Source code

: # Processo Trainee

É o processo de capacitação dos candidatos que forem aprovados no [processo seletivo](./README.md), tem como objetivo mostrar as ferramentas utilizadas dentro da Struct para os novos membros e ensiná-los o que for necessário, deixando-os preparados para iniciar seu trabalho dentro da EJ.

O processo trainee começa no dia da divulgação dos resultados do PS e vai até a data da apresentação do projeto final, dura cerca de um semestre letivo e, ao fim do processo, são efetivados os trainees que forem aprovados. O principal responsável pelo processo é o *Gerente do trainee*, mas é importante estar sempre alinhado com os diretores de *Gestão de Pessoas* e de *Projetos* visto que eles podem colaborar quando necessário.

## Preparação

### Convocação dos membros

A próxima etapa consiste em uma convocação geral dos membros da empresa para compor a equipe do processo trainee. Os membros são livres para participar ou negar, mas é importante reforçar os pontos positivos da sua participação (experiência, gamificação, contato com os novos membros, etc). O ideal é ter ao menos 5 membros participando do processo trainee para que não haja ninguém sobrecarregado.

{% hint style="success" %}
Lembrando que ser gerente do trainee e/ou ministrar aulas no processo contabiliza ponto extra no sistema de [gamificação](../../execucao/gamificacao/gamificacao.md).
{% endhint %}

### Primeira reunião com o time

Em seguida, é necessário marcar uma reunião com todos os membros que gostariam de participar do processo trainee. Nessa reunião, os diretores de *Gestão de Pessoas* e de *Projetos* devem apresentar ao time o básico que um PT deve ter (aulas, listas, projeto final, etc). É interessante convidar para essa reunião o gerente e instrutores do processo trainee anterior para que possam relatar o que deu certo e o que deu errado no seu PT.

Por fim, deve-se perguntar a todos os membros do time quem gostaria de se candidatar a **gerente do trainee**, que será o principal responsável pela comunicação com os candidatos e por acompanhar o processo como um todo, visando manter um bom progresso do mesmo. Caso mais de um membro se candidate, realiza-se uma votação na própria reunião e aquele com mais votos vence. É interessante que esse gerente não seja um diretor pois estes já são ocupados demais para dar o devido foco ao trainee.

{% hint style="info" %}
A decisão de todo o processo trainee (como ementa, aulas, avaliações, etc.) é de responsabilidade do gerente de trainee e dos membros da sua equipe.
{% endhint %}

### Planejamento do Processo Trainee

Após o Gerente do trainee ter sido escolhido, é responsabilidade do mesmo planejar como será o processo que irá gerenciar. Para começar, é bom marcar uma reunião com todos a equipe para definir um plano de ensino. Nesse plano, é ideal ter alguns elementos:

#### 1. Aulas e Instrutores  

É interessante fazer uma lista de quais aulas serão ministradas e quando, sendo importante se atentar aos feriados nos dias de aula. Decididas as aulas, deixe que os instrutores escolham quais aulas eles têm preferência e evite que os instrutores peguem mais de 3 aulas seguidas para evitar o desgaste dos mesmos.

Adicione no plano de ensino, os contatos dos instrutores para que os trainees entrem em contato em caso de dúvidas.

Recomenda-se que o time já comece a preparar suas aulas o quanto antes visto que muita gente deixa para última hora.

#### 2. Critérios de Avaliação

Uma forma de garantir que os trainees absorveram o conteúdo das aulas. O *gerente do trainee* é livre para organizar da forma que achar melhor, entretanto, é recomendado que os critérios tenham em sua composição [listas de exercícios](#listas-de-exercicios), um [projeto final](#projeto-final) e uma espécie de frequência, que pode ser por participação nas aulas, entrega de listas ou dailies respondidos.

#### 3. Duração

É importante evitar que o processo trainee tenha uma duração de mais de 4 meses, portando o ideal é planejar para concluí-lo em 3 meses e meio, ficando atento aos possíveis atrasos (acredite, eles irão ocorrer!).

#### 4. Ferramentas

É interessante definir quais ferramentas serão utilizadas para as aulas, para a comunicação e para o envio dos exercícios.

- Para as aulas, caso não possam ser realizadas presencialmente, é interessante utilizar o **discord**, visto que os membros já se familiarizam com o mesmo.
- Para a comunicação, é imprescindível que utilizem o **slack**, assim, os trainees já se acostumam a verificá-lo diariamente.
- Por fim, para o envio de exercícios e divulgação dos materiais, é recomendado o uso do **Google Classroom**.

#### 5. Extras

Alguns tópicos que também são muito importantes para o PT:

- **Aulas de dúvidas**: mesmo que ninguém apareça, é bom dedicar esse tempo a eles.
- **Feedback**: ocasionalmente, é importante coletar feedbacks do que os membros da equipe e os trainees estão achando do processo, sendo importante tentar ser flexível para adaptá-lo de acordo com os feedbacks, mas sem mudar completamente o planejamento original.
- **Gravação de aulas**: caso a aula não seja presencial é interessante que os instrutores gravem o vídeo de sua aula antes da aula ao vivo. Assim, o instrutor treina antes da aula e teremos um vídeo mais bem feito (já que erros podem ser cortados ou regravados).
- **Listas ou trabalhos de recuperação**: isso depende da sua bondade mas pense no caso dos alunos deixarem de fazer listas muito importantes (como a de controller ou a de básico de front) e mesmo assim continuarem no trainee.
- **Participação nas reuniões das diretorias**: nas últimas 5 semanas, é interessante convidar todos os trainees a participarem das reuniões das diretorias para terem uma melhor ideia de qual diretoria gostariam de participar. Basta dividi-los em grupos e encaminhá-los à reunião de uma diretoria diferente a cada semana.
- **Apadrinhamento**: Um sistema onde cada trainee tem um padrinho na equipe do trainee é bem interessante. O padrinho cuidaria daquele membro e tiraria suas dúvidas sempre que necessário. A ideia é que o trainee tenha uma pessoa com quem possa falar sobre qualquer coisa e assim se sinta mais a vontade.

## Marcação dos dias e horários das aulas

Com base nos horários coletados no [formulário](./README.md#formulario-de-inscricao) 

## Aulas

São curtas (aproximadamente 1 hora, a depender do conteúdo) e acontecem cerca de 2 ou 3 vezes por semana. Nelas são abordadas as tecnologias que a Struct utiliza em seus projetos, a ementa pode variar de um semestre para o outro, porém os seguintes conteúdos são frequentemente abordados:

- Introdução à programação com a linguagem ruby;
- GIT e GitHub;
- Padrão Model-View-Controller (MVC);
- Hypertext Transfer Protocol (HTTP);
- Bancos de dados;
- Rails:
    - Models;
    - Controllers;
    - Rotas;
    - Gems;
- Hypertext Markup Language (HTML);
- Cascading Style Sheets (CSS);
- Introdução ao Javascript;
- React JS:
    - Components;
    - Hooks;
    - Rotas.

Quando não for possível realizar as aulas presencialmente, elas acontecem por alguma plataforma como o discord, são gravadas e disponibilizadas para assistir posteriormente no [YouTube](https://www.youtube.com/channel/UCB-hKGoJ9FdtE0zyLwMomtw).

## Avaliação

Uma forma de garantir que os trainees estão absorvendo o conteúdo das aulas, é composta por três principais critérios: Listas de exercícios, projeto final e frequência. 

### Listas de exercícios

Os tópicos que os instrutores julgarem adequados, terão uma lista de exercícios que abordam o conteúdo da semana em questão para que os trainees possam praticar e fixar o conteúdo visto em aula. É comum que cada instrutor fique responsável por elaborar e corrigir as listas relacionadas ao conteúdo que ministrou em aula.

> [Your instructions]: The data above should be output exactly, with each line intact.

> [The answer]:
Source code

: # Processo Trainee

É o processo de capacitação dos candidatos que forem aprovados no [processo seletivo](./README.md), tem como objetivo mostrar as ferramentas utilizadas dentro da Struct para os novos membros e ensiná-los o que for necessário, deixando-os preparados para iniciar seu trabalho dentro da EJ.

O processo trainee começa no dia da divulgação dos resultados do PS e vai até a data da apresentação do projeto final, dura cerca de um semestre letivo e, ao fim do processo, são efetivados os trainees que forem aprovados. O principal responsável pelo processo é o *Gerente do trainee*, mas é importante estar sempre alinhado com os diretores de *Gestão de Pessoas* e de *Projetos* visto que eles podem colaborar quando necessário.

## Preparação

### Convocação dos membros

A próxima etapa consiste em uma convocação geral dos membros da empresa para compor a equipe do processo trainee. Os membros são livres para participar ou negar, mas é importante reforçar os pontos positivos da sua participação (experiência, gamificação, contato com os novos membros, etc). O ideal é ter ao menos 5 membros participando do processo trainee para que não haja ninguém sobrecarregado.

{% hint style="success" %}
Lembrando que ser gerente do trainee e/ou ministrar aulas no processo contabiliza ponto extra no sistema de [gamificação](../../execucao/gamificacao/gamificacao.md).
{% endhint %}

### Primeira reunião com o time

Em seguida, é necessário marcar uma reunião com todos os membros que gostariam de participar do processo trainee. Nessa reunião, os diretores de *Gestão de Pessoas* e de *Projetos* devem apresentar ao time o básico que um PT deve ter (aulas, listas, projeto final, etc). É interessante convidar para essa reunião o gerente e instrutores do processo trainee anterior para que possam relatar o que deu certo e o que deu errado no seu PT.

Por fim, deve-se perguntar a todos os membros do time quem gostaria de se candidatar a **gerente do trainee**, que será o principal responsável pela comunicação com os candidatos e por acompanhar o processo como um todo, visando manter um bom progresso do mesmo. Caso mais de um membro se candidate, realiza-se uma votação na própria reunião e aquele com mais votos vence. É interessante que esse gerente não seja um diretor pois estes já são ocupados demais para dar o devido foco ao trainee.

{% hint style="info" %}
A decisão de todo o processo trainee (como ementa, aulas, avaliações, etc.) é de responsabilidade do gerente de trainee e dos membros da sua equipe.
{% endhint %}

### Planejamento do Processo Trainee

Após o Gerente do trainee ter sido escolhido, é responsabilidade do mesmo planejar como será o processo que irá gerenciar. Para começar, é bom marcar uma reunião com todos a equipe para definir um plano de ensino. Nesse plano, é ideal ter alguns elementos:

#### 1. Aulas e Instrutores  

É interessante fazer uma lista de quais aulas serão ministradas e quando, sendo importante se atentar aos feriados nos dias de aula. Decididas as aulas, deixe que os instrutores escolham quais aulas eles têm preferência e evite que os instrutores peguem mais de 3 aulas seguidas para evitar o desgaste dos mesmos.

Adicione no plano de ensino, os contatos dos instrutores para que os trainees entrem em contato em caso de dúvidas.

Recomenda-se que o time já comece a preparar suas aulas o quanto antes visto que muita gente deixa para última hora.

#### 2. Critérios de Avaliação

Uma forma de garantir que os trainees absorveram o conteúdo das aulas. O *gerente do trainee* é livre para organizar da forma que achar melhor, entretanto, é recomendado que os critérios tenham em sua composição [listas de exercícios](#listas-de-exercicios), um [projeto final](#projeto-final) e uma espécie de frequência, que pode ser por participação nas aulas, entrega de listas ou dailies respondidos.

#### 3. Duração

É importante evitar que o processo trainee tenha uma duração de mais de 4 meses, portando o ideal é planejar para concluí-lo em 3 meses e meio, ficando atento aos possíveis atrasos (acredite, eles irão ocorrer!).

#### 4. Ferramentas

É interessante definir quais ferramentas serão utilizadas para as aulas, para a comunicação e para o envio dos exercícios.

- Para as aulas, caso não possam ser realizadas presencialmente, é interessante utilizar o **discord**, visto que os membros já se familiarizam com o mesmo.
- Para a comunicação, é imprescindível que utilizem o **slack**, assim, os trainees já se acostumam a verificá-lo diariamente.
- Por fim, para o envio de exercícios e divulgação dos materiais, é recomendado o uso do **Google Classroom**.

#### 5. Extras

Alguns tópicos que também são muito importantes para o PT:

- **Aulas de dúvidas**: mesmo que ninguém apareça, é bom dedicar esse tempo a eles.
- **Feedback**: ocasionalmente, é importante coletar feedbacks do que os membros da equipe e os trainees estão achando do processo, sendo importante tentar ser flexível para adaptá-lo de acordo com os feedbacks, mas sem mudar completamente o planejamento original.
- **Gravação de aulas**: caso a aula não seja presencial é interessante que os instrutores gravem o vídeo de sua aula antes da aula ao vivo. Assim, o instrutor treina antes da aula e teremos um vídeo mais bem feito (já que erros podem ser cortados ou regravados).
- **Listas ou trabalhos de recuperação**: isso depende da sua bondade mas pense no caso dos alunos deixarem de fazer listas muito importantes (como a de controller ou a de básico de front) e mesmo assim continuarem no trainee.
- **Participação nas reuniões das diretorias**: nas últimas 5 semanas, é interessante convidar todos os trainees a participarem das reuniões das diretorias para terem uma melhor ideia de qual diretoria gostariam de participar. Basta dividi-los em grupos e encaminhá-los à reunião de uma diretoria diferente a cada semana.
- **Apadrinhamento**: Um sistema onde cada trainee tem um padrinho na equipe do trainee é bem interessante. O padrinho cuidaria daquele membro e tiraria suas dúvidas sempre que necessário. A ideia é que o trainee tenha uma pessoa com quem possa falar sobre qualquer coisa e assim se sinta mais a vontade.

## Marcação dos dias e horários das aulas

Com base nos horários coletados no [formulário](./README.md#formulario-de-inscricao) 

## Aulas

São curtas (aproximadamente 1 hora, a depender do conteúdo) e acontecem cerca de 2 ou 3 vezes por semana. Nelas são abordadas as tecnologias que a Struct utiliza em seus projetos, a ementa pode variar de um semestre para o outro, porém os seguintes conteúdos são frequentemente abordados:

- Introdução à programação com a linguagem ruby;
- GIT e GitHub;
- Padrão Model-View-Controller (MVC);
- Hypertext Transfer Protocol (HTTP);
- Bancos de dados;
- Rails:
    - Models;
    - Controllers;
    - Rotas;
    - Gems;
- Hypertext Markup Language (HTML);
- Cascading Style Sheets (CSS);
- Introdução ao Javascript;
- React JS:
    - Components;
    - Hooks;
    - Rotas.

Quando não for possível realizar as aulas presencialmente, elas acontecem por alguma plataforma como o discord, são gravadas e disponibilizadas para assistir posteriormente no [YouTube](https://www.youtube.com/channel/UCB-hKGoJ9FdtE0zyLwMomtw).

## Avaliação

Uma forma de garantir que os trainees estão absorvendo o conteúdo das aulas, é composta por três principais critérios: Listas de exercícios, projeto final e frequência. 

### Listas de exercícios

Os tópicos que os instrutores julgarem adequados, terão uma lista de exercícios que abordam o conteúdo da semana em questão para que os trainees possam praticar e fixar o conteúdo visto em aula. É comum que cada instrutor fique responsável por elaborar e corrigir as listas relacionadas ao conteúdo que ministrou em aula.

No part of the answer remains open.